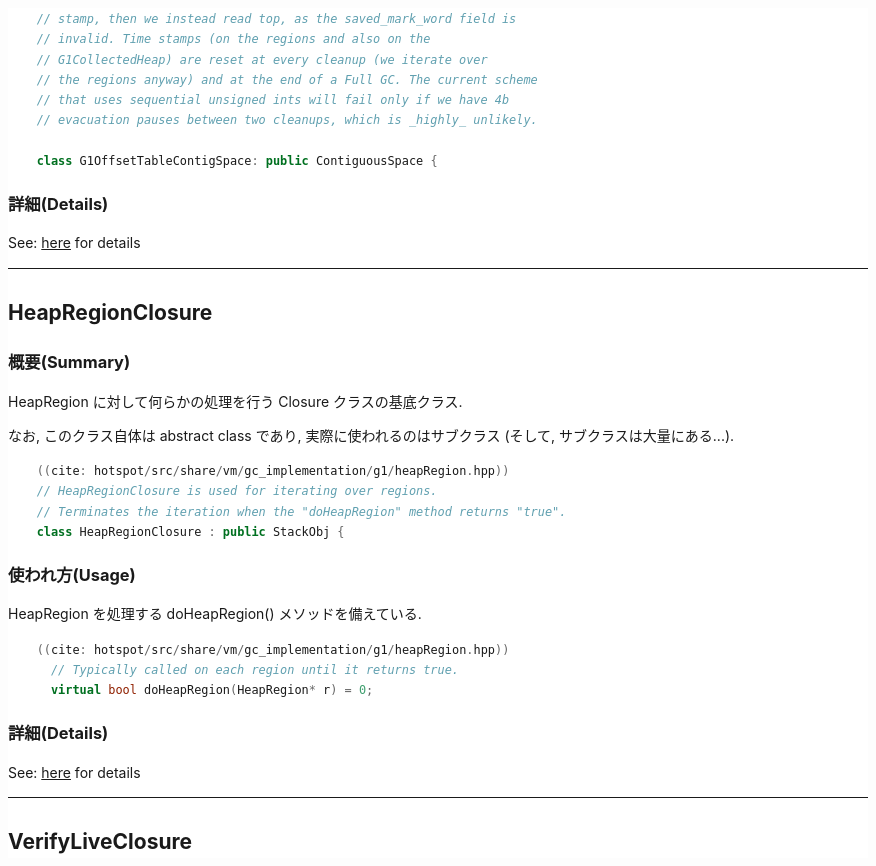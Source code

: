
 ```cpp
    // stamp, then we instead read top, as the saved_mark_word field is
    // invalid. Time stamps (on the regions and also on the
    // G1CollectedHeap) are reset at every cleanup (we iterate over
    // the regions anyway) and at the end of a Full GC. The current scheme
    // that uses sequential unsigned ints will fail only if we have 4b
    // evacuation pauses between two cleanups, which is _highly_ unlikely.
    
    class G1OffsetTableContigSpace: public ContiguousSpace {
```




### 詳細(Details)
See: [here](../doxygen/classG1OffsetTableContigSpace.html) for details

---
## <a name="noEzTorR_Q" id="noEzTorR_Q">HeapRegionClosure</a>

### 概要(Summary)
HeapRegion に対して何らかの処理を行う Closure クラスの基底クラス.

なお, このクラス自体は abstract class であり, 実際に使われるのはサブクラス
(そして, サブクラスは大量にある...).


```cpp
    ((cite: hotspot/src/share/vm/gc_implementation/g1/heapRegion.hpp))
    // HeapRegionClosure is used for iterating over regions.
    // Terminates the iteration when the "doHeapRegion" method returns "true".
    class HeapRegionClosure : public StackObj {
```

### 使われ方(Usage)
HeapRegion を処理する doHeapRegion() メソッドを備えている.


```cpp
    ((cite: hotspot/src/share/vm/gc_implementation/g1/heapRegion.hpp))
      // Typically called on each region until it returns true.
      virtual bool doHeapRegion(HeapRegion* r) = 0;
```




### 詳細(Details)
See: [here](../doxygen/classHeapRegionClosure.html) for details

---
## <a name="no6DmPWkYp" id="no6DmPWkYp">VerifyLiveClosure</a>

------

__INSTRUCTIONS TO FOLLOW__:
Exactly and only the lines from the line containing "なお, このクラス自体は abstract" through the final line of the records above must be returned.

__SOLUTION TO THIS EXERCISE__:
なお, このクラス自体は abstract class であり, 実際に使われるのはサブクラス
(そして, サブクラスは大量にある...).


```cpp
    ((cite: hotspot/src/share/vm/gc_implementation/g1/heapRegion.hpp))
    // HeapRegionClosure is used for iterating over regions.
    // Terminates the iteration when the "doHeapRegion" method returns "true".
    class HeapRegionClosure : public StackObj {
```

### 使われ方(Usage)
HeapRegion を処理する doHeapRegion() メソッドを備えている.


```cpp
    ((cite: hotspot/src/share/vm/gc_implementation/g1/heapRegion.hpp))
      // Typically called on each region until it returns true.
      virtual bool doHeapRegion(HeapRegion* r) = 0;
```




### 詳細(Details)
See: [here](../doxygen/classHeapRegionClosure.html) for details

---
## <a name="no6DmPWkYp" id="no6DmPWkYp">VerifyLiveClosure</a>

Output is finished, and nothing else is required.